- _Entries shown_:

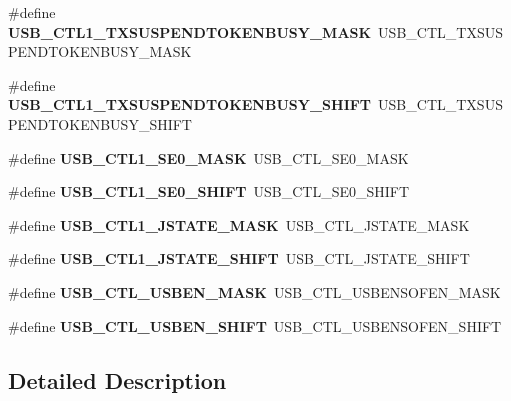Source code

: \begin{DoxyCompactItemize}
\#define {\bfseries U\+S\+B\+\_\+\+C\+T\+L1\+\_\+\+T\+X\+S\+U\+S\+P\+E\+N\+D\+T\+O\+K\+E\+N\+B\+U\+S\+Y\+\_\+\+M\+A\+SK}~U\+S\+B\+\_\+\+C\+T\+L\+\_\+\+T\+X\+S\+U\+S\+P\+E\+N\+D\+T\+O\+K\+E\+N\+B\+U\+S\+Y\+\_\+\+M\+A\+SK
\item 
\mbox{\label{group___s_d_k___compatibility___symbols_gaa77f263346ec4a23fcf7c88df6ca2749}} 
\#define {\bfseries U\+S\+B\+\_\+\+C\+T\+L1\+\_\+\+T\+X\+S\+U\+S\+P\+E\+N\+D\+T\+O\+K\+E\+N\+B\+U\+S\+Y\+\_\+\+S\+H\+I\+FT}~U\+S\+B\+\_\+\+C\+T\+L\+\_\+\+T\+X\+S\+U\+S\+P\+E\+N\+D\+T\+O\+K\+E\+N\+B\+U\+S\+Y\+\_\+\+S\+H\+I\+FT
\item 
\mbox{\label{group___s_d_k___compatibility___symbols_gaad282ef913d748707f00a6fb2339b575}} 
\#define {\bfseries U\+S\+B\+\_\+\+C\+T\+L1\+\_\+\+S\+E0\+\_\+\+M\+A\+SK}~U\+S\+B\+\_\+\+C\+T\+L\+\_\+\+S\+E0\+\_\+\+M\+A\+SK
\item 
\mbox{\label{group___s_d_k___compatibility___symbols_gaea631f6ebe1e2cf8e74cf56692fede47}} 
\#define {\bfseries U\+S\+B\+\_\+\+C\+T\+L1\+\_\+\+S\+E0\+\_\+\+S\+H\+I\+FT}~U\+S\+B\+\_\+\+C\+T\+L\+\_\+\+S\+E0\+\_\+\+S\+H\+I\+FT
\item 
\mbox{\label{group___s_d_k___compatibility___symbols_gaa28fd055a0155fbb6ff8424d304b181a}} 
\#define {\bfseries U\+S\+B\+\_\+\+C\+T\+L1\+\_\+\+J\+S\+T\+A\+T\+E\+\_\+\+M\+A\+SK}~U\+S\+B\+\_\+\+C\+T\+L\+\_\+\+J\+S\+T\+A\+T\+E\+\_\+\+M\+A\+SK
\item 
\mbox{\label{group___s_d_k___compatibility___symbols_ga03d104eabb9c6d3314e58a85d5d059d8}} 
\#define {\bfseries U\+S\+B\+\_\+\+C\+T\+L1\+\_\+\+J\+S\+T\+A\+T\+E\+\_\+\+S\+H\+I\+FT}~U\+S\+B\+\_\+\+C\+T\+L\+\_\+\+J\+S\+T\+A\+T\+E\+\_\+\+S\+H\+I\+FT
\item 
\mbox{\label{group___s_d_k___compatibility___symbols_gab1cecb2aa8cf4018bea184ca2773edeb}} 
\#define {\bfseries U\+S\+B\+\_\+\+C\+T\+L\+\_\+\+U\+S\+B\+E\+N\+\_\+\+M\+A\+SK}~U\+S\+B\+\_\+\+C\+T\+L\+\_\+\+U\+S\+B\+E\+N\+S\+O\+F\+E\+N\+\_\+\+M\+A\+SK
\item 
\mbox{\label{group___s_d_k___compatibility___symbols_ga68b1a8941f1cc06c673d7e93b5b836df}} 
\#define {\bfseries U\+S\+B\+\_\+\+C\+T\+L\+\_\+\+U\+S\+B\+E\+N\+\_\+\+S\+H\+I\+FT}~U\+S\+B\+\_\+\+C\+T\+L\+\_\+\+U\+S\+B\+E\+N\+S\+O\+F\+E\+N\+\_\+\+S\+H\+I\+FT
\end{DoxyCompactItemize}


\subsection{Detailed Description}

- _Work item_: Each record should be quoted exactly, with the images omitted.

- _Answer_:
Source code

: \begin{DoxyCompactItemize}
\#define {\bfseries U\+S\+B\+\_\+\+C\+T\+L1\+\_\+\+T\+X\+S\+U\+S\+P\+E\+N\+D\+T\+O\+K\+E\+N\+B\+U\+S\+Y\+\_\+\+M\+A\+SK}~U\+S\+B\+\_\+\+C\+T\+L\+\_\+\+T\+X\+S\+U\+S\+P\+E\+N\+D\+T\+O\+K\+E\+N\+B\+U\+S\+Y\+\_\+\+M\+A\+SK
\item 
\mbox{\label{group___s_d_k___compatibility___symbols_gaa77f263346ec4a23fcf7c88df6ca2749}} 
\#define {\bfseries U\+S\+B\+\_\+\+C\+T\+L1\+\_\+\+T\+X\+S\+U\+S\+P\+E\+N\+D\+T\+O\+K\+E\+N\+B\+U\+S\+Y\+\_\+\+S\+H\+I\+FT}~U\+S\+B\+\_\+\+C\+T\+L\+\_\+\+T\+X\+S\+U\+S\+P\+E\+N\+D\+T\+O\+K\+E\+N\+B\+U\+S\+Y\+\_\+\+S\+H\+I\+FT
\item 
\mbox{\label{group___s_d_k___compatibility___symbols_gaad282ef913d748707f00a6fb2339b575}} 
\#define {\bfseries U\+S\+B\+\_\+\+C\+T\+L1\+\_\+\+S\+E0\+\_\+\+M\+A\+SK}~U\+S\+B\+\_\+\+C\+T\+L\+\_\+\+S\+E0\+\_\+\+M\+A\+SK
\item 
\mbox{\label{group___s_d_k___compatibility___symbols_gaea631f6ebe1e2cf8e74cf56692fede47}} 
\#define {\bfseries U\+S\+B\+\_\+\+C\+T\+L1\+\_\+\+S\+E0\+\_\+\+S\+H\+I\+FT}~U\+S\+B\+\_\+\+C\+T\+L\+\_\+\+S\+E0\+\_\+\+S\+H\+I\+FT
\item 
\mbox{\label{group___s_d_k___compatibility___symbols_gaa28fd055a0155fbb6ff8424d304b181a}} 
\#define {\bfseries U\+S\+B\+\_\+\+C\+T\+L1\+\_\+\+J\+S\+T\+A\+T\+E\+\_\+\+M\+A\+SK}~U\+S\+B\+\_\+\+C\+T\+L\+\_\+\+J\+S\+T\+A\+T\+E\+\_\+\+M\+A\+SK
\item 
\mbox{\label{group___s_d_k___compatibility___symbols_ga03d104eabb9c6d3314e58a85d5d059d8}} 
\#define {\bfseries U\+S\+B\+\_\+\+C\+T\+L1\+\_\+\+J\+S\+T\+A\+T\+E\+\_\+\+S\+H\+I\+FT}~U\+S\+B\+\_\+\+C\+T\+L\+\_\+\+J\+S\+T\+A\+T\+E\+\_\+\+S\+H\+I\+FT
\item 
\mbox{\label{group___s_d_k___compatibility___symbols_gab1cecb2aa8cf4018bea184ca2773edeb}} 
\#define {\bfseries U\+S\+B\+\_\+\+C\+T\+L\+\_\+\+U\+S\+B\+E\+N\+\_\+\+M\+A\+SK}~U\+S\+B\+\_\+\+C\+T\+L\+\_\+\+U\+S\+B\+E\+N\+S\+O\+F\+E\+N\+\_\+\+M\+A\+SK
\item 
\mbox{\label{group___s_d_k___compatibility___symbols_ga68b1a8941f1cc06c673d7e93b5b836df}} 
\#define {\bfseries U\+S\+B\+\_\+\+C\+T\+L\+\_\+\+U\+S\+B\+E\+N\+\_\+\+S\+H\+I\+FT}~U\+S\+B\+\_\+\+C\+T\+L\+\_\+\+U\+S\+B\+E\+N\+S\+O\+F\+E\+N\+\_\+\+S\+H\+I\+FT
\end{DoxyCompactItemize}


\subsection{Detailed Description}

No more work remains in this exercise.